I do not know if it is OK to ask here of if I should start a new thread...

as I'm taking into account to buy a second hand SD1104X-E I'd like to know if any of you is aware of any hardware revision during the last year.

thanks
 

Offline Rerouter

  • Super Contributor
  • ***
  • Posts: 3815
  • Country: au
  • Question Everything... Except This Statement
Re: Unlocking Siglent SDS1104X-E, step by step
« Reply #81 on: December 30, 2018, 07:52:02 pm »
yep, 04 as of the last month, no significant changes to functionality has been observed.

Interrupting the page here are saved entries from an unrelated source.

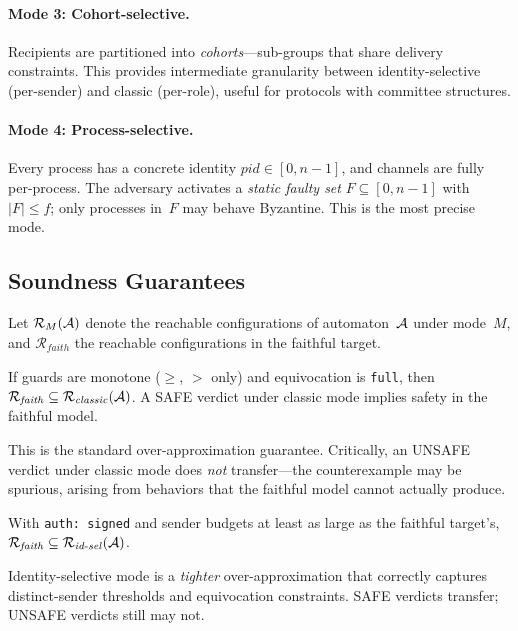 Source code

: \paragraph{Mode 3: Cohort-selective.}
Recipients are partitioned into \emph{cohorts}---sub-groups that share
delivery constraints.  This provides intermediate granularity between
identity-selective (per-sender) and classic (per-role), useful for
protocols with committee structures.

\paragraph{Mode 4: Process-selective.}
Every process has a concrete identity $\mathit{pid} \in [0, n{-}1]$,
and channels are fully per-process.  The adversary activates a
\emph{static faulty set} $F \subseteq [0, n{-}1]$ with $|F| \leq f$;
only processes in~$F$ may behave Byzantine.  This is the most precise
mode.

\subsection{Soundness Guarantees}\label{sec:transfer}

Let $\mathcal{R}_M(\ta)$ denote the reachable configurations of
automaton~$\ta$ under mode~$M$, and $\mathcal{R}_{\mathit{faith}}$ the
reachable configurations in the faithful target.

\begin{theorem}\label{thm:classic}
If guards are monotone ($\geq$, $>$ only) and equivocation is
\texttt{full}, then
$\mathcal{R}_{\mathit{faith}} \subseteq
 \mathcal{R}_{\mathit{classic}}(\ta)$.
A SAFE verdict under classic mode implies safety in the faithful model.
\end{theorem}

This is the standard over-approximation guarantee.  Critically, an
UNSAFE verdict under classic mode does \emph{not} transfer---the
counterexample may be spurious, arising from behaviors that the
faithful model cannot actually produce.

\begin{theorem}\label{thm:idsel}
With \texttt{auth: signed} and sender budgets at least as large as
the faithful target's,
$\mathcal{R}_{\mathit{faith}} \subseteq
 \mathcal{R}_{\mathit{id\text{-}sel}}(\ta)$.
\end{theorem}

Identity-selective mode is a \emph{tighter} over-approximation that
correctly captures distinct-sender thresholds and equivocation
constraints.  SAFE verdicts transfer; UNSAFE verdicts still may not.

03 I can only speak of back to mid july, when my unit was made. it appears the FPGA code was compiled for 03 on the 7th of march 2018, so 02 likely was from before this date.
« Last Edit: December 30, 2018, 07:56:35 pm by Rerouter »
 
The following users thanked this post: not1xor1

Offline gamerpaddy

  • Contributor
  • Posts: 7
  • Country: de
Re: Unlocking Siglent SDS1104X-E, step by step
« Reply #82 on: December 31, 2018, 04:46:18 am »
Hello, i applied this Unlock (ProMode) to my 1104x-e, works great (havent tested the extra features)
But i noticed a bug(?)

I did some decoding a month ago, then i turned it off, unplugged the scope and put it on a shelf.
A month later i plugged it back in, booted it up.  it was dead slow.  time between action and reaction was like a minute. totally locked up
even after reboot.

Only fix was to hit the default button.

Did anyone notice this without the hack applied?  Could it be the Production Mode im in?
 

Offline booyeah

  • Newbie
  • Posts: 4
  • Country: ie
Re: Unlocking Siglent SDS1104X-E, step by step
« Reply #83 on: December 31, 2018, 08:27:14 am »
I followed plurns and vt100's posts as regards dumping memory to a usb and then looking through the dump in a hex editor.

Worked perfectly to recover all the codes.
Thanks a million.
 
The following users thanked this post: plurn

Offline essele

  • Contributor
  • Posts: 47
  • Country: gb
Re: Unlocking Siglent SDS1104X-E, step by step
« Reply #84 on: January 04, 2019, 07:19:11 pm »
I received my scope last night, and managed to get everything sorted nicely, however there were a few things that weren't quite as some other people seem to have found them, it was already running the latest firmware (6.1.26), not sure if that's the reason.

1. I didn't need to use a special copy of bash to get a core dump, the stock bash worked exactly the same as the special one (however see 2.)
2. The core dump didn't contain the required information, it was only about 200meg, so quite a bit smaller than other examples shown here (and smaller than the 250meg memory dump.)
3. Restarting the sds1000b process didn't work properly, a few errors and the scope was unusable, so I suspect this is the reason it didn't contain the right data.

So I resorted to a much simpler way as described by some other posters...

1. Use "SHELLCMD telnetd -l/bin/sh -p9999" to start an unauthenticated telnet server.
2. Connect to the scope using "telnet <ipaddress> 9999"
3. Insert a USB stick
4. Dump memory to the stick using "cat /dev/mem > /usr/bin/siglent/usr/mass_storage0/U-disk/memdump"
5. Pull the stick (I ran "sync" first, but I'm a legacy unix guy, need to see if that's really necessary), otherwise cleanly unmounting would be better.
5. Use a hex editor to find the keys as per post 39, from about step 20 onwards ... which worked perfectly, no obvious issues with the page ordering making it difficult to find things.)

It took about 10 mins start to finish once I'd decided to go the /dev/mem route.

You could make it even simpler by using "SHELLCMD cat /dev/mem > /usr/bin/siglent/usr/mass_storage/U-disk0/memdump.bin" as per post 54, but then you don't really know when it's done, it seemed easier having a command line ... and it's always nice to have a look around.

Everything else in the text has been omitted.